(Beginning of Source material)
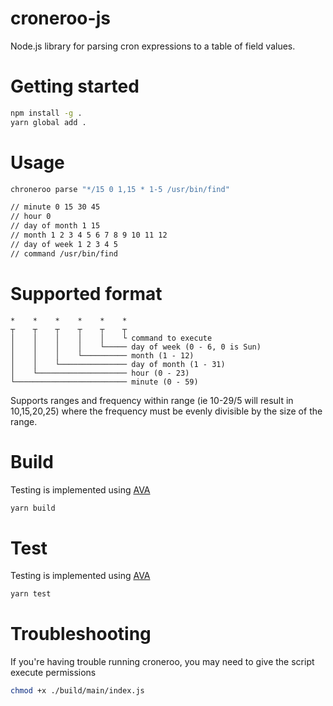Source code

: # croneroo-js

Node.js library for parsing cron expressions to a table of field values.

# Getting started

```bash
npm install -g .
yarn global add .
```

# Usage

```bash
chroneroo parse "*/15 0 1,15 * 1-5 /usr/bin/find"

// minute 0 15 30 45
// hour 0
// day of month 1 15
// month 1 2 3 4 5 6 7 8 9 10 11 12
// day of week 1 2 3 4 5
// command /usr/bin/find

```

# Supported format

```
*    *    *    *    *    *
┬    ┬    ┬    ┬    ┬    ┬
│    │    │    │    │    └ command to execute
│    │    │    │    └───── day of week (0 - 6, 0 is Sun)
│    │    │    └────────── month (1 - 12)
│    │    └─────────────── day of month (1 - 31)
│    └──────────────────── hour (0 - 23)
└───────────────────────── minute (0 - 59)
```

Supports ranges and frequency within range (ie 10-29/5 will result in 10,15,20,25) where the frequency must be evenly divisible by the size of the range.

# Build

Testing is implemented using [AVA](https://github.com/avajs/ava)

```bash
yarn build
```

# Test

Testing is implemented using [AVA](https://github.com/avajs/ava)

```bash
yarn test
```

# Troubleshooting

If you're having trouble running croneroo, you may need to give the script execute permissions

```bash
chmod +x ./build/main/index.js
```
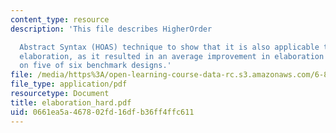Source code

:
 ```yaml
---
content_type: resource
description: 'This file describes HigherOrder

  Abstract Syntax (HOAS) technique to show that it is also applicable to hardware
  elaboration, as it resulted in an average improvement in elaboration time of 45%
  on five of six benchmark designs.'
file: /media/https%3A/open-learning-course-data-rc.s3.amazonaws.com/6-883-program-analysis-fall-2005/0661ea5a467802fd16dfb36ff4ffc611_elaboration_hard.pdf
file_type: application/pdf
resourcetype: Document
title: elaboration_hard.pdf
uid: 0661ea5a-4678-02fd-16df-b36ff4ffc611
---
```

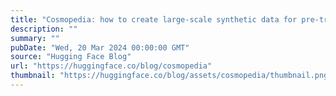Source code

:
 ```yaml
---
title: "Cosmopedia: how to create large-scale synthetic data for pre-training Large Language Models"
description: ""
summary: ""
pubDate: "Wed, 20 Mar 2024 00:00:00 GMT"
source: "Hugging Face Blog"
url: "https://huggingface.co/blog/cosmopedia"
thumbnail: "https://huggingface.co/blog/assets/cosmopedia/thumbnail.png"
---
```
(End of Source material)
**Exercise objective:**
Apart from the pictures, every line above must be printed exactly.

**Response area:**
Source code

: # croneroo-js

Node.js library for parsing cron expressions to a table of field values.

# Getting started

```bash
npm install -g .
yarn global add .
```

# Usage

```bash
chroneroo parse "*/15 0 1,15 * 1-5 /usr/bin/find"

// minute 0 15 30 45
// hour 0
// day of month 1 15
// month 1 2 3 4 5 6 7 8 9 10 11 12
// day of week 1 2 3 4 5
// command /usr/bin/find

```

# Supported format

```
*    *    *    *    *    *
┬    ┬    ┬    ┬    ┬    ┬
│    │    │    │    │    └ command to execute
│    │    │    │    └───── day of week (0 - 6, 0 is Sun)
│    │    │    └────────── month (1 - 12)
│    │    └─────────────── day of month (1 - 31)
│    └──────────────────── hour (0 - 23)
└───────────────────────── minute (0 - 59)
```

Supports ranges and frequency within range (ie 10-29/5 will result in 10,15,20,25) where the frequency must be evenly divisible by the size of the range.

# Build

Testing is implemented using [AVA](https://github.com/avajs/ava)

```bash
yarn build
```

# Test

Testing is implemented using [AVA](https://github.com/avajs/ava)

```bash
yarn test
```

# Troubleshooting

If you're having trouble running croneroo, you may need to give the script execute permissions

```bash
chmod +x ./build/main/index.js
```
Source code

:
 ```yaml
---
content_type: resource
description: 'This file describes HigherOrder

  Abstract Syntax (HOAS) technique to show that it is also applicable to hardware
  elaboration, as it resulted in an average improvement in elaboration time of 45%
  on five of six benchmark designs.'
file: /media/https%3A/open-learning-course-data-rc.s3.amazonaws.com/6-883-program-analysis-fall-2005/0661ea5a467802fd16dfb36ff4ffc611_elaboration_hard.pdf
file_type: application/pdf
resourcetype: Document
title: elaboration_hard.pdf
uid: 0661ea5a-4678-02fd-16df-b36ff4ffc611
---
```

Source code

:
 ```yaml
---
title: "Cosmopedia: how to create large-scale synthetic data for pre-training Large Language Models"
description: ""
summary: ""
pubDate: "Wed, 20 Mar 2024 00:00:00 GMT"
source: "Hugging Face Blog"
url: "https://huggingface.co/blog/cosmopedia"
thumbnail: "https://huggingface.co/blog/assets/cosmopedia/thumbnail.png"
---
```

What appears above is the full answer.